Formed in 1991, Mark Hockings, Richard Silverthorn and Neil Taylor had attained cult success in Europe, first with their debut ‘Fragile’ released in 1994 which was then followed up with ‘In This Place Forever’ and ‘The Point At Which It Falls Apart’.
Then as is now, Germany embraced the sound of MESH and it was Sony Music via their Home Records subsidiary in Hamburg who offered the band their major label opportunity.
Released in 2002, ‘Who Watches Over Me?’ strengthened MESH’s position within European alternative music circles although it fell short of the mainstream profile that was perhaps anticipated, with a German album chart high of No63 proving to be a disappointment at the time.
But it proved to be an important record and MESH were later picked up by Königskinder Schallplatten who put out ‘We Collide’ in 2006. This kickstarted an imperial phase for what was to become the now-familiar duo line-up of Hockings and Silverthorn with the Dependent Records released long players ‘A Perfect Solution’, ‘Automation Baby’ and ‘Looking Skyward’ which reached No12 in Germany, their best international album chart position yet.
While songs from ‘Who Watches Over Me?’ such as ‘Leave You Nothing’, ‘Friends Like These’, ‘Firefly’ and ‘Little Missile’ continue to take turns for inclusion in the more recent MESH live sets, unlike other releases in their back catalogue, ‘Who Watches Over Me?’ has not been readily available for several years. This has largely been due to the collapse of Home Records, thus elevating the album to lost and rare status, with the CD now being offered for quite high prices on eBay and Amazon.
Richard Silverthorn kindly took time out to reflect on MESH’s brief sojourn with a major record label and his memories of making ‘Who Watches Over Me?’.

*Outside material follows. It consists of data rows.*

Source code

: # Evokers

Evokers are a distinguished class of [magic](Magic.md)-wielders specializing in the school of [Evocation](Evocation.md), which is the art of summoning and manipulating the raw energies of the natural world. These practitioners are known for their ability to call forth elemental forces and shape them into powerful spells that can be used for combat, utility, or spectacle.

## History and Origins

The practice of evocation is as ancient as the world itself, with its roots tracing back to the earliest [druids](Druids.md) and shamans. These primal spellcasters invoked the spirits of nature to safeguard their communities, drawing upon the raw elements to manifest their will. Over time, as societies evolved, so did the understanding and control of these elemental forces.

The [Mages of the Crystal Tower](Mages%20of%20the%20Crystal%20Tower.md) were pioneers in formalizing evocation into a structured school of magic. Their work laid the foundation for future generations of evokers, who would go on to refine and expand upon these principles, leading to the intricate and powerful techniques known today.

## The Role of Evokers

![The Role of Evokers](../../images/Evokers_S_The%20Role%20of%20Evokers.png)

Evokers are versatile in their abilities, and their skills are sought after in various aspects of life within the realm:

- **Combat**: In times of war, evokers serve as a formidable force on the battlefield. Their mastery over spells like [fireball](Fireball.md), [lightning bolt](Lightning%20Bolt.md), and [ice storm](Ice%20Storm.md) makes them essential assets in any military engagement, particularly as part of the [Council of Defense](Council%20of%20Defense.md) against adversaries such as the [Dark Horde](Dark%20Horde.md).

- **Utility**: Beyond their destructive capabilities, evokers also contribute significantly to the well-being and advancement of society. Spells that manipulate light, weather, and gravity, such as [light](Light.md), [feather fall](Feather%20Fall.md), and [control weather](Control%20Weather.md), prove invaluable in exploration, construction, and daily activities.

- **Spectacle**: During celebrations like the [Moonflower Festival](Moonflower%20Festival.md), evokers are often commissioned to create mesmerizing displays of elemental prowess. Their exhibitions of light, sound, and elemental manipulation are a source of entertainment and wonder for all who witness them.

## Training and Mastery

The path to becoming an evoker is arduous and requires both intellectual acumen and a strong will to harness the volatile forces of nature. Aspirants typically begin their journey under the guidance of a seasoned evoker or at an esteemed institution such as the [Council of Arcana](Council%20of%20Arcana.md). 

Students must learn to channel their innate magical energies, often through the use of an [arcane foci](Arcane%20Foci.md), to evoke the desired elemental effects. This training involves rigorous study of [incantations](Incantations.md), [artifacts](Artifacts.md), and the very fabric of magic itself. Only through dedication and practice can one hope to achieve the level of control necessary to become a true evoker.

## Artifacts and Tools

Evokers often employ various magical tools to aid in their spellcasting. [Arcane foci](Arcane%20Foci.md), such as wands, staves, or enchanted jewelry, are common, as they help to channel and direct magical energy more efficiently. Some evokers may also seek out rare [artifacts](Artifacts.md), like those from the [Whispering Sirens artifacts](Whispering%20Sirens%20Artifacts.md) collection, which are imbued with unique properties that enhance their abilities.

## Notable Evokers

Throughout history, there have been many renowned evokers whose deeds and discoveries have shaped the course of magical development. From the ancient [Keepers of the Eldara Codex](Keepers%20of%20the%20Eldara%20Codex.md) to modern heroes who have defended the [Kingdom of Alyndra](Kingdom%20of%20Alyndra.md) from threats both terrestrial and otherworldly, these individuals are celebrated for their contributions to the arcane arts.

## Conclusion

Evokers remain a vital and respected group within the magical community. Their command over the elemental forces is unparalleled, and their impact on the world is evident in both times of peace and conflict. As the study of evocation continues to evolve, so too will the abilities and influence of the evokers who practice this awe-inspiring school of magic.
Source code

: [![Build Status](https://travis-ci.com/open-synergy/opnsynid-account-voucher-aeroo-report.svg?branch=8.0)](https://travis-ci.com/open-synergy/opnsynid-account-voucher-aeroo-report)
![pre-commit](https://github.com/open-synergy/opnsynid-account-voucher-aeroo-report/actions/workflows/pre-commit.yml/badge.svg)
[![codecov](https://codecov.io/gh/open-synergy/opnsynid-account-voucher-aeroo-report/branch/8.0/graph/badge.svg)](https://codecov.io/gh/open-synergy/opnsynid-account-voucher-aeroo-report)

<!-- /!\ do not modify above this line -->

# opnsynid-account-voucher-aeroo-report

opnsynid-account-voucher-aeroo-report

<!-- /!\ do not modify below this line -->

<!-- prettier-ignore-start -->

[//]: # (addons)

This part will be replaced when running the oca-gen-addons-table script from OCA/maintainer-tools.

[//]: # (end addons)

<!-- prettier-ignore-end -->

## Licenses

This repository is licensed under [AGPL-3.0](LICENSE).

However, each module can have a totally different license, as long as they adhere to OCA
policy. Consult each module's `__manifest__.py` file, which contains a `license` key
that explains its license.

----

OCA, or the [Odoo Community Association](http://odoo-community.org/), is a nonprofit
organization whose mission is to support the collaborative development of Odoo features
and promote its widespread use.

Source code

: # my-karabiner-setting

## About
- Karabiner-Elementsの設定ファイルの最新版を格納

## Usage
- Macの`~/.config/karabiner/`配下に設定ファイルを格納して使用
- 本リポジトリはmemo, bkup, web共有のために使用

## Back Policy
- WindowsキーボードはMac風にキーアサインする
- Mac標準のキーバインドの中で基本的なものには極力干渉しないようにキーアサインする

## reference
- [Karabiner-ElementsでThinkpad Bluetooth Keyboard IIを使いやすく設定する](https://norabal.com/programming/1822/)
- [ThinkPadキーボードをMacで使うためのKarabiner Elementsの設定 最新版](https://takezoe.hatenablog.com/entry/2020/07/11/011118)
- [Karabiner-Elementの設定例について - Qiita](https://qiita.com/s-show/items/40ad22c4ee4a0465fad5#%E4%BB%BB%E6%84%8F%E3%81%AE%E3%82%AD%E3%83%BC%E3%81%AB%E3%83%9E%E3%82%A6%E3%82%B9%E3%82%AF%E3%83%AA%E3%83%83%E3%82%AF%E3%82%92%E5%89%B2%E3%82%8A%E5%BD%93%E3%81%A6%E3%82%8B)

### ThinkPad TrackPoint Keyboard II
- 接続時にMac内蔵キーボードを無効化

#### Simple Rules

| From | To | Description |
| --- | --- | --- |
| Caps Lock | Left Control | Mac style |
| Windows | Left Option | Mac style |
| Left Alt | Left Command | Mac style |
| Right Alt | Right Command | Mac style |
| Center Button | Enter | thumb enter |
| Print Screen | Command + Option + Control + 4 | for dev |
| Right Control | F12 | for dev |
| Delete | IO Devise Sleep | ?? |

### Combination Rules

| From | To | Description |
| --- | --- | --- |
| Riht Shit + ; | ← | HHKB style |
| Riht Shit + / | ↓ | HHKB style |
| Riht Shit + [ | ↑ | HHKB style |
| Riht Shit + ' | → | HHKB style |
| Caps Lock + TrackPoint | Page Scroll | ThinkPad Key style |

At this point in MESH’s career, had there been a conscious decision to move on after three albums with Memento Materia?
I think we reached a level where we were getting more and more gig offers and the media were starting to take an interest in what we were doing. The demand on our time was becoming difficult and trying to fulfil our commitments became increasingly harder for us.
I remember we talked to our manager/label guy at the time and said “If we are going to take this to the next level we will have to give up our jobs, we need a major deal”. Our relationship was always a good one with Memento Materia but we needed to make that change and try and move forward.
Around the same time DJ Mark ‘Oh (a well-known DJ / pop act in Europe) approached us as he was quite a fan of our music and asked if Mark would do vocals on a collaboration idea he had. The idea was a cover of the BLANCMANGE track ‘Waves’ but done with a full orchestra and electronic elements.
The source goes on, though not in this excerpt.